Resident Evil (series)

Netflix Original. Evil pharma company markets a new antidepressant that just happens to be made from a virus that was bioengineered as a military weapon, but it's ok, because it only turned the test rats into zombies at 20,000 times the suggested dose. What could go wrong? I was actually slightly disappointed because it was cancelled.

Movie Reviews

Held

Vacationing couple is held captive in a high-tech vacation house where a mysterious booming voice forces them to learn etiquette. Vaguely tries to do for gender politics what "Get Out" did for race politics, and fails pretty badly.

Movie Reviews

The Tall Man

A good film which emphatically does not seem at all like it's going to be a good film. What starts out seeming like a run-of-the-mill b-movie cheap shit thriller about disappearing kids and an urban legend about "the tall man" who abducts children in a Pacific Northwest town turns out to be something quite a bit better than that. I wouldn't give it an A, but it's a solid B+, an actual story with a genuine plot, and definitely winds up original rather than the derivative, cliched rehash it really, really seems initially like it's going to turn out to be. I'm probably a little more enamored with how it fooled me into lowering my expectations than I ought to be, but, I am. It doesn't happen that often.

Movie Reviews

Cargo

Quiet post-apocalyptic zombie drama finds Martin Freeman carrying his baby through an australian wasteland full of carrion and infected people, with an aboriginal girl in tow. Not even really a horror movie or thriller, just a drama. Martin Freeman gives a quiet, intense performance that's a credit to him, having adventures and misadventures trying to find somewhere safe to bring his child. Worked for me. Wikipedia says it's a tribute to The Road and I can see it.

Movie Reviews

The Signal (2014 sci-fi)

(not to be confused with the excellent 2007 horror anthology film of the same name) Boring-as-wallpaper hipsters track a hacker through the desert or something and wind up getting held prisoner and questioned interminably in Area 51. If the this film had been as interesting all the way through as it started to get in its third act, instead of two acts of turgid indie tedium first, and then kept going, I probably would have thought it was pretty good.

Movie Reviews

Higher Power

Turgid pacing in the first half nearly kills this sci-fi outing. An acceptable second half, with truly beautiful visuals, is still not quite strong enough to be worth waiting for.

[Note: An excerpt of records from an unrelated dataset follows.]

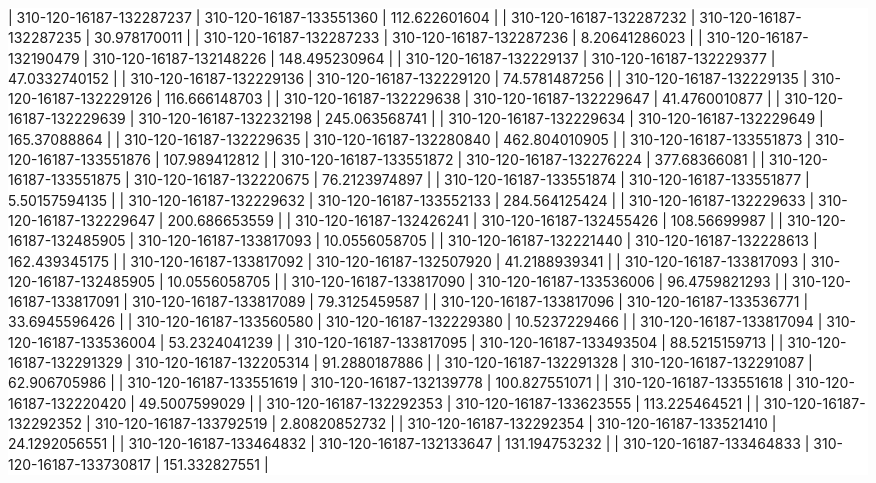 | 310-120-16187-132287237 | 310-120-16187-133551360 | 112.622601604 |
| 310-120-16187-132287232 | 310-120-16187-132287235 | 30.978170011 |
| 310-120-16187-132287233 | 310-120-16187-132287236 | 8.20641286023 |
| 310-120-16187-132190479 | 310-120-16187-132148226 | 148.495230964 |
| 310-120-16187-132229137 | 310-120-16187-132229377 | 47.0332740152 |
| 310-120-16187-132229136 | 310-120-16187-132229120 | 74.5781487256 |
| 310-120-16187-132229135 | 310-120-16187-132229126 | 116.666148703 |
| 310-120-16187-132229638 | 310-120-16187-132229647 | 41.4760010877 |
| 310-120-16187-132229639 | 310-120-16187-132232198 | 245.063568741 |
| 310-120-16187-132229634 | 310-120-16187-132229649 | 165.37088864 |
| 310-120-16187-132229635 | 310-120-16187-132280840 | 462.804010905 |
| 310-120-16187-133551873 | 310-120-16187-133551876 | 107.989412812 |
| 310-120-16187-133551872 | 310-120-16187-132276224 | 377.68366081 |
| 310-120-16187-133551875 | 310-120-16187-132220675 | 76.2123974897 |
| 310-120-16187-133551874 | 310-120-16187-133551877 | 5.50157594135 |
| 310-120-16187-132229632 | 310-120-16187-133552133 | 284.564125424 |
| 310-120-16187-132229633 | 310-120-16187-132229647 | 200.686653559 |
| 310-120-16187-132426241 | 310-120-16187-132455426 | 108.56699987 |
| 310-120-16187-132485905 | 310-120-16187-133817093 | 10.0556058705 |
| 310-120-16187-132221440 | 310-120-16187-132228613 | 162.439345175 |
| 310-120-16187-133817092 | 310-120-16187-132507920 | 41.2188939341 |
| 310-120-16187-133817093 | 310-120-16187-132485905 | 10.0556058705 |
| 310-120-16187-133817090 | 310-120-16187-133536006 | 96.4759821293 |
| 310-120-16187-133817091 | 310-120-16187-133817089 | 79.3125459587 |
| 310-120-16187-133817096 | 310-120-16187-133536771 | 33.6945596426 |
| 310-120-16187-133560580 | 310-120-16187-132229380 | 10.5237229466 |
| 310-120-16187-133817094 | 310-120-16187-133536004 | 53.2324041239 |
| 310-120-16187-133817095 | 310-120-16187-133493504 | 88.5215159713 |
| 310-120-16187-132291329 | 310-120-16187-132205314 | 91.2880187886 |
| 310-120-16187-132291328 | 310-120-16187-132291087 | 62.906705986 |
| 310-120-16187-133551619 | 310-120-16187-132139778 | 100.827551071 |
| 310-120-16187-133551618 | 310-120-16187-132220420 | 49.5007599029 |
| 310-120-16187-132292353 | 310-120-16187-133623555 | 113.225464521 |
| 310-120-16187-132292352 | 310-120-16187-133792519 | 2.80820852732 |
| 310-120-16187-132292354 | 310-120-16187-133521410 | 24.1292056551 |
| 310-120-16187-133464832 | 310-120-16187-132133647 | 131.194753232 |
| 310-120-16187-133464833 | 310-120-16187-133730817 | 151.332827551 |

An alcoholic who resembles my long-lost friend Greg Van Ness is selected by a scientist to save the world from an incoming gamma ray burst by first having mind control devices implanted into him, and goading him (much too slowly) into an accident that gives him god-like powers. I googled afterwards, turns out this is the first directorial outing from a guy who did visual effects on a bunch of big, cosmic superhero movies. Makes sense. The VFX are great. He should do music videos.

Movie Reviews

The Devil Wears Prada

Had opportunity to re-watch this, and you know, I like this movie. Not sure what I can say that hasn't already been said. Meryl Streep in an iconic performance she modeled partly on Clint Eastwood's ability to command attention by speaking softly, plus Anne Hathaway, who to me has always been an entertaining-enough sort of "everyperson" actress, one of very few prominent stars you see regularly who isn't annoyingly Hollywood-y. A refreshing example of how you can make movies with female casts that are emphatically not chick-flicks, and pass the Bechdel Test with flying colors, all without preaching, moralizing or ever forgetting that the main objective is just to be a good movie. Now if they could just make these about something besides the fashion industry.

Movie Reviews

Carriers

Chris Pine and Piper Perabo in an alright post-viral-apocalyptic road pic where everybody who's not in hazmat suits is gorgeous, if you like post-viral-apocalyptic road pics or Chris Pine or Piper Perabo or films where everybody who's not in hazmat suits is gorgeous.

Movie Reviews

47 Meters Down

Basically, "Open Water" but on the ocean floor instead of the surface, and without Open Water's hints of artistry, but it's still well done enough to pass muster if this sort of thing is your cup of tea, which it is mine. If you enjoy these kinds of bare-bones survival thrillers, you'll enjoy this alright. I did.